**Work instruction:** When the string "graph" occurs in a line of the records, show that line.

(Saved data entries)
+++

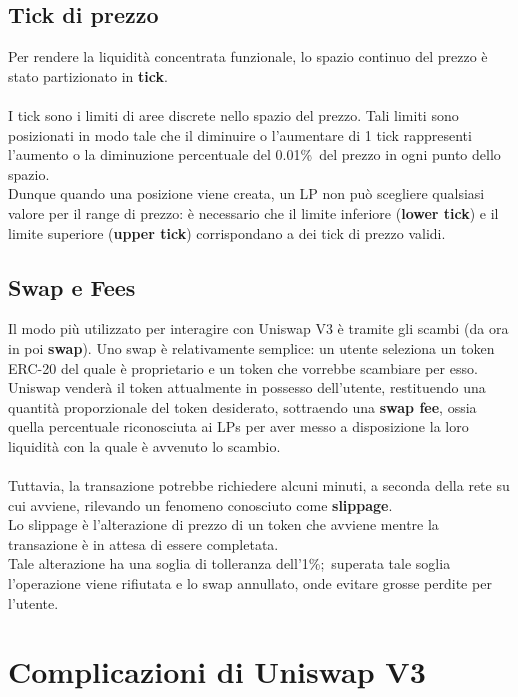 \documentclass[12pt,a4paper]{report}
\begin{document}
\subsection{Tick di prezzo}

Per rendere la liquidità concentrata funzionale, lo spazio continuo del prezzo è stato partizionato in \textbf{tick}.
\\\\I tick sono i limiti di aree discrete nello spazio del prezzo. Tali limiti sono posizionati in modo tale che il diminuire o l'aumentare di 1 tick rappresenti l'aumento o la diminuzione percentuale del 0.01\%\ del prezzo in ogni punto dello spazio.
\\Dunque quando una posizione viene creata, un LP non può scegliere qualsiasi valore per il range di prezzo: è necessario che il limite inferiore (\textbf{lower tick}) e il limite superiore (\textbf{upper tick}) corrispondano a dei tick di prezzo validi.

\subsection{Swap e Fees}

Il modo più utilizzato per interagire con Uniswap V3 è tramite gli scambi (da ora in poi \textbf{swap}).
Uno swap è relativamente semplice: un utente seleziona un token ERC-20 del quale è proprietario e un token che vorrebbe scambiare per esso. Uniswap venderà il token attualmente in possesso dell'utente, restituendo una quantità proporzionale del token desiderato, sottraendo una \textbf{swap fee}, ossia quella percentuale riconosciuta ai LPs per aver messo a disposizione la loro liquidità con la quale è avvenuto lo scambio.
\\\\Tuttavia, la transazione potrebbe richiedere alcuni minuti, a seconda della rete su cui avviene, rilevando un fenomeno conosciuto come \textbf{slippage}.
\\Lo slippage è l'alterazione di prezzo di un token che avviene mentre la transazione è in attesa di essere completata.\\Tale alterazione ha una soglia di tolleranza dell'1\%;\ superata tale soglia l'operazione viene rifiutata e lo swap annullato, onde evitare grosse perdite per l'utente.

\section{Complicazioni di Uniswap V3}
\end{document}
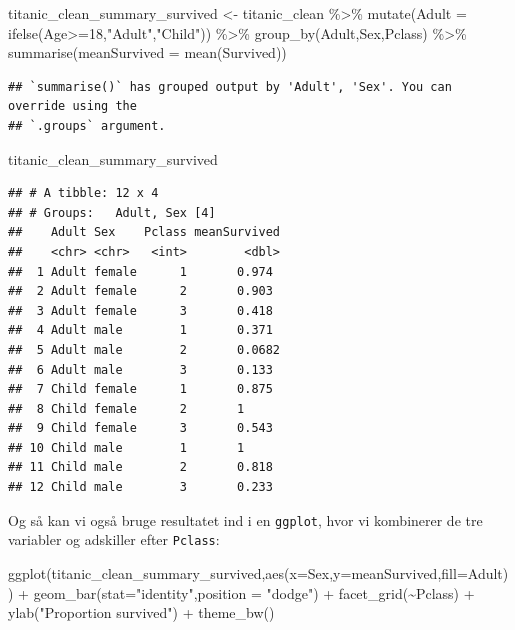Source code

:\documentclass[
]{book}
\newenvironment{Shaded}{\begin{snugshade}}{\end{snugshade}}
\newcommand{\AttributeTok}[1]{\textcolor[rgb]{0.77,0.63,0.00}{#1}}
\newcommand{\DecValTok}[1]{\textcolor[rgb]{0.00,0.00,0.81}{#1}}
\newcommand{\FunctionTok}[1]{\textcolor[rgb]{0.00,0.00,0.00}{#1}}
\newcommand{\NormalTok}[1]{#1}
\newcommand{\OtherTok}[1]{\textcolor[rgb]{0.56,0.35,0.01}{#1}}
\newcommand{\SpecialCharTok}[1]{\textcolor[rgb]{0.00,0.00,0.00}{#1}}
\newcommand{\StringTok}[1]{\textcolor[rgb]{0.31,0.60,0.02}{#1}}
\begin{document}
\begin{Shaded}
\begin{Highlighting}[]
\NormalTok{titanic\_clean\_summary\_survived }\OtherTok{\textless{}{-}}\NormalTok{ titanic\_clean }\SpecialCharTok{\%\textgreater{}\%}  
  \FunctionTok{mutate}\NormalTok{(}\AttributeTok{Adult =} \FunctionTok{ifelse}\NormalTok{(Age}\SpecialCharTok{\textgreater{}=}\DecValTok{18}\NormalTok{,}\StringTok{"Adult"}\NormalTok{,}\StringTok{"Child"}\NormalTok{)) }\SpecialCharTok{\%\textgreater{}\%}
  \FunctionTok{group\_by}\NormalTok{(Adult,Sex,Pclass) }\SpecialCharTok{\%\textgreater{}\%} 
  \FunctionTok{summarise}\NormalTok{(}\AttributeTok{meanSurvived =} \FunctionTok{mean}\NormalTok{(Survived))}
\end{Highlighting}
\end{Shaded}

\begin{verbatim}
## `summarise()` has grouped output by 'Adult', 'Sex'. You can override using the
## `.groups` argument.
\end{verbatim}

\begin{Shaded}
\begin{Highlighting}[]
\NormalTok{titanic\_clean\_summary\_survived}
\end{Highlighting}
\end{Shaded}

\begin{verbatim}
## # A tibble: 12 x 4
## # Groups:   Adult, Sex [4]
##    Adult Sex    Pclass meanSurvived
##    <chr> <chr>   <int>        <dbl>
##  1 Adult female      1       0.974 
##  2 Adult female      2       0.903 
##  3 Adult female      3       0.418 
##  4 Adult male        1       0.371 
##  5 Adult male        2       0.0682
##  6 Adult male        3       0.133 
##  7 Child female      1       0.875 
##  8 Child female      2       1     
##  9 Child female      3       0.543 
## 10 Child male        1       1     
## 11 Child male        2       0.818 
## 12 Child male        3       0.233
\end{verbatim}

Og så kan vi også bruge resultatet ind i en \texttt{ggplot}, hvor vi kombinerer de tre variabler og adskiller efter \texttt{Pclass}:

\begin{Shaded}
\begin{Highlighting}[]
\FunctionTok{ggplot}\NormalTok{(titanic\_clean\_summary\_survived,}\FunctionTok{aes}\NormalTok{(}\AttributeTok{x=}\NormalTok{Sex,}\AttributeTok{y=}\NormalTok{meanSurvived,}\AttributeTok{fill=}\NormalTok{Adult)) }\SpecialCharTok{+}
  \FunctionTok{geom\_bar}\NormalTok{(}\AttributeTok{stat=}\StringTok{"identity"}\NormalTok{,}\AttributeTok{position =} \StringTok{"dodge"}\NormalTok{) }\SpecialCharTok{+} 
  \FunctionTok{facet\_grid}\NormalTok{(}\SpecialCharTok{\textasciitilde{}}\NormalTok{Pclass) }\SpecialCharTok{+} 
  \FunctionTok{ylab}\NormalTok{(}\StringTok{"Proportion survived"}\NormalTok{) }\SpecialCharTok{+}
  \FunctionTok{theme\_bw}\NormalTok{()}
\end{Highlighting}
\end{Shaded}
\end{document}
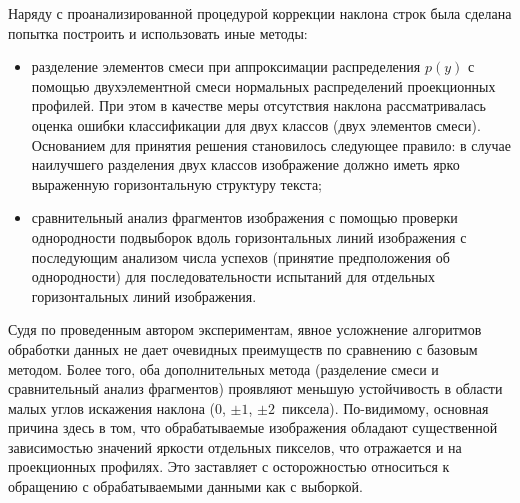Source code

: \begin{multicols}{2}
      Наряду с проанализированной процедурой коррекции наклона строк была сделана 
попытка построить и использовать иные методы:
      \begin{itemize}
\item разделение элементов смеси при аппроксимации распределения $p(y)$ с 
помощью двухэлементной смеси нормальных распределений проекционных профилей. 
При этом в качестве меры отсутствия наклона рассматривалась оценка ошибки 
классификации для двух классов (двух элементов смеси). Основанием для принятия 
решения становилось следующее правило: в случае наилучшего разделения двух 
классов изображение должно иметь ярко выраженную горизонтальную структуру 
текста;
\item сравнительный анализ фрагментов изображения с помощью проверки 
однородности подвыборок вдоль горизонтальных линий изображения с последующим 
анализом числа успехов (принятие предположения об однородности) для 
последовательности испытаний для отдельных горизонтальных линий изображения.
\end{itemize}

      Судя по проведенным автором экспериментам, явное усложнение алгоритмов 
обработки данных не дает очевидных преимуществ по сравнению с базовым методом. 
Более того, оба дополнительных метода (разделение смеси и сравнительный анализ 
фрагментов) проявляют меньшую устойчивость в области малых углов искажения 
наклона (0, $\pm1$, $\pm 2$~пиксела). По-видимому, основная причина здесь в том, что 
обрабатываемые изображения обладают существенной зависимостью значений яркости 
отдельных пикселов, что отражается и на проекционных профилях. Это заставляет с 
осторожностью относиться к обращению с обрабатываемыми данными как с выборкой. 

\renewcommand{\figurename}{\protect\bf Таблица}
\setcounter{figure}{2}
\begin{figure*}[b]
\vspace*{2ex}

 \begin{center}
 \mbox{%
 \epsfxsize=154.663mm
 }
 \end{center}
 \vspace*{-9pt}
\end{figure*} 

\addtocounter{table}{1}

\renewcommand{\figurename}{\protect\bf Рис.}
\renewcommand{\tablename}{\protect\bf Таблица}


\end{multicols}
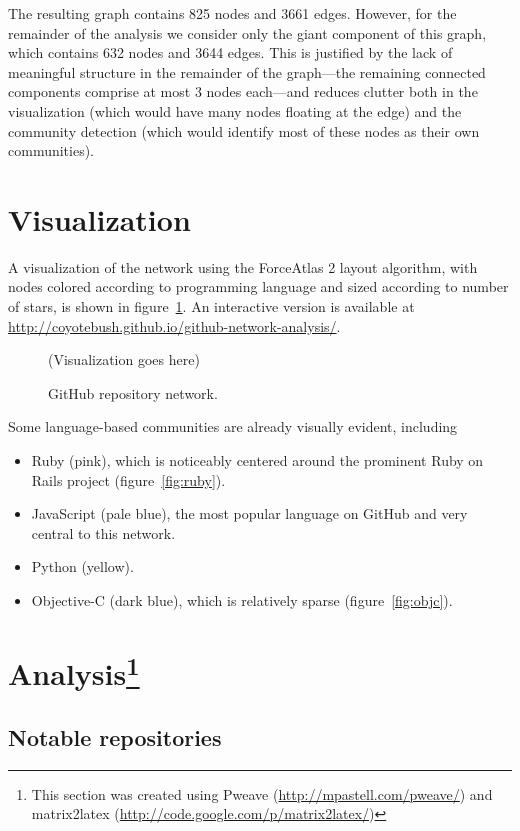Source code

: \documentclass[11pt]{article}
\begin{document}
The resulting graph contains 825 nodes and 3661 edges. However, for the
remainder of the analysis we consider only the giant component of this graph,
which contains 632 nodes and 3644 edges. This is justified by the lack of
meaningful structure in the remainder of the graph---the remaining connected
components comprise at most 3 nodes each---and reduces clutter both in the
visualization (which would have many nodes floating at the edge) and the
community detection (which would identify most of these nodes as their own
communities).

\section{Visualization}
A visualization of the network using the ForceAtlas 2 layout algorithm, with
nodes colored according to programming language and sized according to number of
stars, is shown in figure~\ref{fig:fullnetwork}. An interactive version is
available at \url{http://coyotebush.github.io/github-network-analysis/}.

\begin{figure}[htbp]
    \centering
    (Visualization goes here)
    \caption{GitHub repository network.}
    \label{fig:fullnetwork}
\end{figure}

Some language-based communities are already visually evident, including
\begin{itemize}
    \item Ruby (pink), which is noticeably centered around the prominent Ruby on
        Rails project (figure~\ref{fig:ruby}).
    \item JavaScript (pale blue), the most popular language on GitHub and very
        central to this network.
    \item Python (yellow).
    \item Objective-C (dark blue), which is relatively sparse
        (figure~\ref{fig:objc}).
\end{itemize}

\section[Analysis]{Analysis\footnote{This section was created using Pweave
(\url{http://mpastell.com/pweave/}) and
matrix2latex (\url{http://code.google.com/p/matrix2latex/})}}

\subsection{Notable repositories}
\end{document}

+++

**Solution for this exercise:**
The resulting graph contains 825 nodes and 3661 edges. However, for the
remainder of the analysis we consider only the giant component of this graph,
meaningful structure in the remainder of the graph---the remaining connected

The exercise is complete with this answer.